Ralph Destino, Chairman of GIA’s Board of Governors, said, “The Board was deeply disturbed by the claims asserted in the complaint, and we felt that we had a responsibility to ourselves, our clients, and the public to not only look into them but to also thoroughly examine all lab practices. That is precisely what we have done.”
Four-Month Independent Review
In May, the Board formed a Special Committee to investigate the allegations in the lawsuit and any related business practices. The Special Committee, in turn, engaged the law firm of DLA Piper Rudnick Gray Cary US LLP (“DLA Piper”) to conduct the review under the leadership of Thomas F. O’Neil III, a partner based in Washington, D.C. who chairs the firm’s Government Affairs practice group and who served as an assistant United States Attorney for the District of Maryland.
“Tom O’Neil has an outstanding reputation as a thorough and tough investigator. We knew we were in good hands,” said Mr. Destino.
Mr. O’Neil said, “We conducted an extensive four-month review, during which we interviewed dozens of witnesses and reviewed tens of thousands of documents, including thousands of diamond grading reports. From the outset, the Board embraced the important guiding principles of self-policing and zero tolerance of misconduct.
“The investigation revealed that, although GIA had undertaken to fortify various facets of the grading process during the past decade, additional measures are warranted. Accordingly, we have presented for the Board’s consideration a number of possible enhancements of, and supplements to, existing policies governing the grading process and compliance in general.
“The Board already has decided to implement a number of our recommendations, including the appointment of a Compliance Officer in the laboratory who will report to the general counsel and will oversee the enforcement of the Institute’s compliance policies,” added Mr. O’Neil.
The Board has appointed an Operations Review Committee to assess, and implement as appropriate, the recommendations of DLA Piper.
Mr.
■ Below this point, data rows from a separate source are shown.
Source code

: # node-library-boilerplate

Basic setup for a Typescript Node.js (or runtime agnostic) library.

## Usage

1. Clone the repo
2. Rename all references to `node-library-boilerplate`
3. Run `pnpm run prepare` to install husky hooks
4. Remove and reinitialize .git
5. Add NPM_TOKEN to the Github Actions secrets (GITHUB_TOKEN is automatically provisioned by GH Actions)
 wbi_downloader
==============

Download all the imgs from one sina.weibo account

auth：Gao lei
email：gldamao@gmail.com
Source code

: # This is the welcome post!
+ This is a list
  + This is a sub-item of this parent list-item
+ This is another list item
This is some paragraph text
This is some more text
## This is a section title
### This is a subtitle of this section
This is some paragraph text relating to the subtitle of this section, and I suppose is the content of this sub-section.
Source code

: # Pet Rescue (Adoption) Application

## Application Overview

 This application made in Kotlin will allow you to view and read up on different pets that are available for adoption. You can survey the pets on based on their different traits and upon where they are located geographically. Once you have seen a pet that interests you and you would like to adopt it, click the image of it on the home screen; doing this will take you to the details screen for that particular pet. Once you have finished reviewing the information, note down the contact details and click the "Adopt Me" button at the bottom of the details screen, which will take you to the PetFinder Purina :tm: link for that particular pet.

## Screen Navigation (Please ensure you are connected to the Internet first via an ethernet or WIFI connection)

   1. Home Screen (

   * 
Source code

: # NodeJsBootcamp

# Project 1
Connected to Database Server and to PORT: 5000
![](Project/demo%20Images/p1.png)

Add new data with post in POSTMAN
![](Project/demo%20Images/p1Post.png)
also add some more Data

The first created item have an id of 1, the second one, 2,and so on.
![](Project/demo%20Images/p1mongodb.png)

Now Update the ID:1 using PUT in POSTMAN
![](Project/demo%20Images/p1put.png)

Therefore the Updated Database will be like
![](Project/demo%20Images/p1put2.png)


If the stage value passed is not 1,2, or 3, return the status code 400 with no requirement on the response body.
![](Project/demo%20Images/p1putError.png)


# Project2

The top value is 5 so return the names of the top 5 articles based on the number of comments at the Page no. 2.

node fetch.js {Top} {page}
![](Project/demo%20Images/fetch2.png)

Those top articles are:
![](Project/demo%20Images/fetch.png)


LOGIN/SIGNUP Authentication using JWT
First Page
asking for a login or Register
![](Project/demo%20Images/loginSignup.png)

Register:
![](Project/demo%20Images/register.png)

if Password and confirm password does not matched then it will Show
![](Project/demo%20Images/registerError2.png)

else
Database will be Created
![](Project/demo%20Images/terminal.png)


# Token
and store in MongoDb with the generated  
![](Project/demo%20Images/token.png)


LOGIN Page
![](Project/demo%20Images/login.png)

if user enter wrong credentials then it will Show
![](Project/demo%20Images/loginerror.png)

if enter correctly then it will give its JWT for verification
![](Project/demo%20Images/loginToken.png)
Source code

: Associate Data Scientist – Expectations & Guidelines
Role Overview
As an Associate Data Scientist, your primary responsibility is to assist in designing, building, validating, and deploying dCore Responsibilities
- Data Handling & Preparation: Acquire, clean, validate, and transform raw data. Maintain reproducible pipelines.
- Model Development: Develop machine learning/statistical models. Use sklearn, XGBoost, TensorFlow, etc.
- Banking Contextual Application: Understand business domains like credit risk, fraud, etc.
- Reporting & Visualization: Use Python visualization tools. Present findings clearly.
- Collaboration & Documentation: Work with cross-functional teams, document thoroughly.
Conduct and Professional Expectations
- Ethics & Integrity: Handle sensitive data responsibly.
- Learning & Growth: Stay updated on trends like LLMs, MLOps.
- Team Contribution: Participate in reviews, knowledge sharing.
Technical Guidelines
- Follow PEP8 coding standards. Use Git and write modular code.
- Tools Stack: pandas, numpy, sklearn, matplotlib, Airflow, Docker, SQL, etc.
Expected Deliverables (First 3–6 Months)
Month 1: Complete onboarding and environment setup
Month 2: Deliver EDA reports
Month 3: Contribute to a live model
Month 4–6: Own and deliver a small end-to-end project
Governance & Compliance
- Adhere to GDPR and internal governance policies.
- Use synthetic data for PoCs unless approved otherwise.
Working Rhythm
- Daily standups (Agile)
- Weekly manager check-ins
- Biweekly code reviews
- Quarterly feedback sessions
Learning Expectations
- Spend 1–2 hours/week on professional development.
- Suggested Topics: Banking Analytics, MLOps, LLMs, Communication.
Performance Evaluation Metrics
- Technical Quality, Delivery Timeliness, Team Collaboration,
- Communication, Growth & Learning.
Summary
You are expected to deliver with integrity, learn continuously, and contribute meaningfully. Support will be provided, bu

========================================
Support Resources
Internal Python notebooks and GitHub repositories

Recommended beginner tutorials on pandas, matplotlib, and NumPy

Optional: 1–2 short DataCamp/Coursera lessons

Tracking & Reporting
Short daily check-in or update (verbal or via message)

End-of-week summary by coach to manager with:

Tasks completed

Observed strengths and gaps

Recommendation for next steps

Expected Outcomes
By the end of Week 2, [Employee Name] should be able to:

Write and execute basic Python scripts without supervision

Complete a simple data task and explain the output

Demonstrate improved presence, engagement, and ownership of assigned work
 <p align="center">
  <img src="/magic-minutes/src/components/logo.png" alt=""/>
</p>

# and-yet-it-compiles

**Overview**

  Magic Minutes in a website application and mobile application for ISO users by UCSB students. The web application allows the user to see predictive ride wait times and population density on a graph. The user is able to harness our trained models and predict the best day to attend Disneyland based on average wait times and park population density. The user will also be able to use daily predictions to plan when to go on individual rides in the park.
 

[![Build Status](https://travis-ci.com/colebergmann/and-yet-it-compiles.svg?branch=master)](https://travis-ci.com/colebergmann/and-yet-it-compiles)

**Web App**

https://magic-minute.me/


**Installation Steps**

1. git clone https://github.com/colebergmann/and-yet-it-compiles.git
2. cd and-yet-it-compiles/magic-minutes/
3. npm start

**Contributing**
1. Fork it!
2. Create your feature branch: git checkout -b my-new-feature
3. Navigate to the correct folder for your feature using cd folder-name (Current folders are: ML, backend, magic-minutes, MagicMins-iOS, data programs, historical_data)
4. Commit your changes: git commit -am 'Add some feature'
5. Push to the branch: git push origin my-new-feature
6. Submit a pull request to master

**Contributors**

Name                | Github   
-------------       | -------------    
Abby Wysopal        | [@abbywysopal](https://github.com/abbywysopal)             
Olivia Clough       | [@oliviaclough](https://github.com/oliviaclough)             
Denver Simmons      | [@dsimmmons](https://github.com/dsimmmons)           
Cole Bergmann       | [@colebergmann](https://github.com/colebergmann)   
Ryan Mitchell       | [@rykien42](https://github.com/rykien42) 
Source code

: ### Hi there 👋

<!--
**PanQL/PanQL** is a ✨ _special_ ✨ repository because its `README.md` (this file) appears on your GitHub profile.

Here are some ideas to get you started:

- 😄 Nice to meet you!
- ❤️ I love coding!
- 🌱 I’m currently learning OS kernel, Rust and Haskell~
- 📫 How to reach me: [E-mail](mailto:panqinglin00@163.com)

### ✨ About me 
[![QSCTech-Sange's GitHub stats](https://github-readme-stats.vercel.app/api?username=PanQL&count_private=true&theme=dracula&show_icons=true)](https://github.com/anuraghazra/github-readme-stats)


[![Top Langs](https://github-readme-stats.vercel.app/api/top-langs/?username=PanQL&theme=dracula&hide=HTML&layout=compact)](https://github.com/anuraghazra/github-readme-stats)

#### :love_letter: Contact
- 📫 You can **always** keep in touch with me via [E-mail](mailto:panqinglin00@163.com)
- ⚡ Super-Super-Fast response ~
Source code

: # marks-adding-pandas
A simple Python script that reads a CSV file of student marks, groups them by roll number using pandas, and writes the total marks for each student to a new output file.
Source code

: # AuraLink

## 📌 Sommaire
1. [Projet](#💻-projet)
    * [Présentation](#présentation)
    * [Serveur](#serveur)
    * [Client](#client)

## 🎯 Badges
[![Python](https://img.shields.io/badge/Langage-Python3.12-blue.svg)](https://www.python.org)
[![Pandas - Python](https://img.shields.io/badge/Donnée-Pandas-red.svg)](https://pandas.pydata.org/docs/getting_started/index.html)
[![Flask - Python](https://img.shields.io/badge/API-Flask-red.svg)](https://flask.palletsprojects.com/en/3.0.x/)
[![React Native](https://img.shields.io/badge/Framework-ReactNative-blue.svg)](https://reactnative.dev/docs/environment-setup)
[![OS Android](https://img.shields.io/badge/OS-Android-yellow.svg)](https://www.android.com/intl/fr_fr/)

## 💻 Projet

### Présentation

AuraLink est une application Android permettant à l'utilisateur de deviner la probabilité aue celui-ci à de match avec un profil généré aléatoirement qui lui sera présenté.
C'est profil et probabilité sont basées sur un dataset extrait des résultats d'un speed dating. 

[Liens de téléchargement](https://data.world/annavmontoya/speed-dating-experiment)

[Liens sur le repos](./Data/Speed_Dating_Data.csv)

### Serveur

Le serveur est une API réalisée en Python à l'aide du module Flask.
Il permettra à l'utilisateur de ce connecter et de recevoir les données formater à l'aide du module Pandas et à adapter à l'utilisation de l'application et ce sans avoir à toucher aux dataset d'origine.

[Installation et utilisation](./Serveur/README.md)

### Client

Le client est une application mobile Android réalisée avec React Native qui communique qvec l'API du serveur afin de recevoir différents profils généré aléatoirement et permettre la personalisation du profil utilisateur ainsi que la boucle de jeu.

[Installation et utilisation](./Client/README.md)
Destino said that, “As a consequence of the investigation, GIA has made a number of key personnel changes including:
- Four employees of GIA’s New York lab have been terminated;
- Thomas M. Moses, G.G., a distinguished gemologist with a stellar reputation around the world, has been named the new head of the GIA Lab, with the title of Senior Vice President, GIA Laboratory and Research; and
- Thomas C. Yonelunas, former head of the GIA Laboratory, while not implicated in any violations of GIA’s Professional Ethics and Conduct Compliance Statement, has tendered his resignation, effective December 31, 2005 to ensure a smooth transition of leadership.”
Zero Tolerance Policy
Mr. Destino said, “We have zero tolerance for any misconduct by employees of the laboratory. They undermine confidence in GIA’s ability to serve the diamond industry and ensure the public’s trust in gems and jewelry. Going forward, all GIA employees will be obligated to report all suspected violations of the Institute’s compliance policies to the new Compliance Officer.
“At the same time,” added Mr. Destino, “our policies apply with equal force to lab clients. We, therefore, will not tolerate any violations of our code of ethics by clients of the lab, most particularly improper attempts to influence the outcome of our grading reports. We have identified a small community of lab clients who are implicated in such actions and, rest assured, they will be dealt with swiftly and decisively.”
GIA Must Be ‘Beyond Reproach’
GIA President William E. Boyajian said, “I want to thank the Board of Governors for their strong leadership in this sensitive matter. Because of GIA’s important position in the industry and in the public eye as the leading authority in gemology, we take very seriously the need for our practices, procedures, and employees to be beyond reproach.”
Mr. Boyajian continued, “That is why we are so pleased with the appointment of Tom Moses to oversee the laboratory. Tom Moses is a man of unquestioned integrity and professionalism, as he has demonstrated over his 23 years of outstanding service to the Institute. His leadership will be essential in bringing a serious, systematic approach to our efforts to strengthen our organization even further. At the same time, I want to thank Tom Yonelunas for his many years of service to GIA and the entire industry.”
Court Case: Pincione VS. Vivid, GIA
By Jeff Miller
Posted: 8/26/2005 3:57 PM
(Diamonds.net, Rapaport News – August 26, 2005) Judging from the e-mails and phone calls into Rapaport this past week, there is great concern within the diamond industry about a pending court case related to alleged payments in exchange for upgraded diamond certificates dating back to year 2001.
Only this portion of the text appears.